They just don’t get it…
By John Seiler
“Humankind cannot bear very much reality,” said T.S. Eliot. Nowdays, of course, American university professors brand him a “sexist” because he didn’t say “peoplekind.” “Human” implies “man,” which excludes “woman,” and so is sexist.
But he sure was right about California politics. Consider the new blog by Brian Calle, our editor-in-chief. He writes about Steve Maviglio, the omnipresent Democratic activist, objecting to one of the state’s major pension reform reporters, Daniel Borenstein. I’ve relied on Borenstein’s excellent work for years.
Calle quotes Borenstein:
“Spotting my scheduled appearance on an upcoming conservative think-tank panel to discuss public-employee pensions, union spokesman Steve Maviglio went into Twitter attack mode last week.”
[email protected] branded me a ‘pension basher’ and called my ethics into question. His sad attempt to divert the debate badly mischaracterizes my position and further undermines serious discussion of a complex issue.”
And that’s what we need: a serious discussion — including from Maviglio.
Here are two news reports today:
It shows who’s really in control in California. It’s not Maviglio. It’s not Gov. Jerry Brown. It’s not the Democratic Party. It’s not the risible Republican Party. It’s not Treasurer Bill Lockyer.
It sure ain’t the voters of California.
It’s the bond houses.
It’s like what happens if you max out your credit cards. You’re frozen. You have to pay off that debt before you can do anything else. And it’s hard to pay off.
Can you work harder to earn more money? Maybe. But what if you’re already working 16 hours in a day, seven days a week? Then you can’t work more. That’s why California can’t raise taxes: Because we’re already maxed out on what we are able pay.
And the state treasury still spends too much. And state and local governments owe $1 trillion, according to Dan Walters.
For many people and companies, the solution is simple: Leave the state.
But California can’t leave itself. So it’s stuck.

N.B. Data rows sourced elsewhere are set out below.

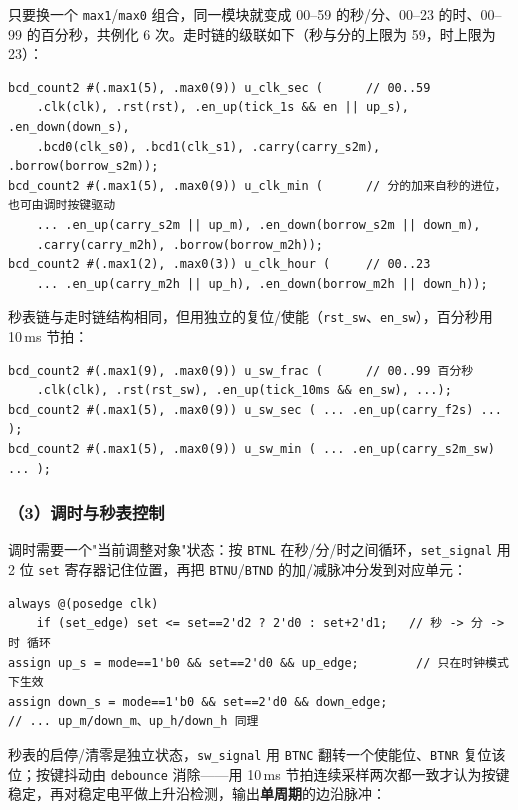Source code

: \documentclass[12pt, a4paper]{ctexart}
\begin{document}
\noindent 只要换一个 \texttt{max1}/\texttt{max0} 组合，同一模块就变成 00--59 的秒/分、00--23 的时、00--99 的百分秒，共例化 6 次。走时链的级联如下（秒与分的上限为 59，时上限为 23）：

\begin{lstlisting}
bcd_count2 #(.max1(5), .max0(9)) u_clk_sec (      // 00..59
    .clk(clk), .rst(rst), .en_up(tick_1s && en || up_s), .en_down(down_s),
    .bcd0(clk_s0), .bcd1(clk_s1), .carry(carry_s2m), .borrow(borrow_s2m));
bcd_count2 #(.max1(5), .max0(9)) u_clk_min (      // 分的加来自秒的进位，也可由调时按键驱动
    ... .en_up(carry_s2m || up_m), .en_down(borrow_s2m || down_m),
    .carry(carry_m2h), .borrow(borrow_m2h));
bcd_count2 #(.max1(2), .max0(3)) u_clk_hour (     // 00..23
    ... .en_up(carry_m2h || up_h), .en_down(borrow_m2h || down_h));
\end{lstlisting}

秒表链与走时链结构相同，但用独立的复位/使能（\texttt{rst\_sw}、\texttt{en\_sw}），百分秒用 10\,ms 节拍：

\begin{lstlisting}
bcd_count2 #(.max1(9), .max0(9)) u_sw_frac (      // 00..99 百分秒
    .clk(clk), .rst(rst_sw), .en_up(tick_10ms && en_sw), ...);
bcd_count2 #(.max1(5), .max0(9)) u_sw_sec ( ... .en_up(carry_f2s) ... );
bcd_count2 #(.max1(5), .max0(9)) u_sw_min ( ... .en_up(carry_s2m_sw) ... );
\end{lstlisting}

\subsubsection*{（3）调时与秒表控制}
调时需要一个"当前调整对象"状态：按 \texttt{BTNL} 在秒/分/时之间循环，\texttt{set\_signal} 用 2 位 \texttt{set} 寄存器记住位置，再把 \texttt{BTNU}/\texttt{BTND} 的加/减脉冲分发到对应单元：

\begin{lstlisting}
always @(posedge clk)
    if (set_edge) set <= set==2'd2 ? 2'd0 : set+2'd1;   // 秒 -> 分 -> 时 循环
assign up_s = mode==1'b0 && set==2'd0 && up_edge;        // 只在时钟模式下生效
assign down_s = mode==1'b0 && set==2'd0 && down_edge;
// ... up_m/down_m、up_h/down_h 同理
\end{lstlisting}

秒表的启停/清零是独立状态，\texttt{sw\_signal} 用 \texttt{BTNC} 翻转一个使能位、\texttt{BTNR} 复位该位；按键抖动由 \texttt{debounce} 消除——用 10\,ms 节拍连续采样两次都一致才认为按键稳定，再对稳定电平做上升沿检测，输出\textbf{单周期}的边沿脉冲：
\end{document}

Soon, not just future pensions will be cut, but existing pensions. Brown’s proposed budget includes $4 billion to pay pensions of current retirees. That’s almost half the $8.5 billion he’s calling for in tax increases. That $4 billion is just going to grow. Cities, also, are facing massively increasing pension payments, which is why some of them are headed to bankruptcy.
Because there’s no money. And no chance of ever getting more.
Does the state constitution guarantee the payments? The bond houses don’t care about the constitution. They want their money. And they’re running the show.
Tweet that, Steve Maviglio!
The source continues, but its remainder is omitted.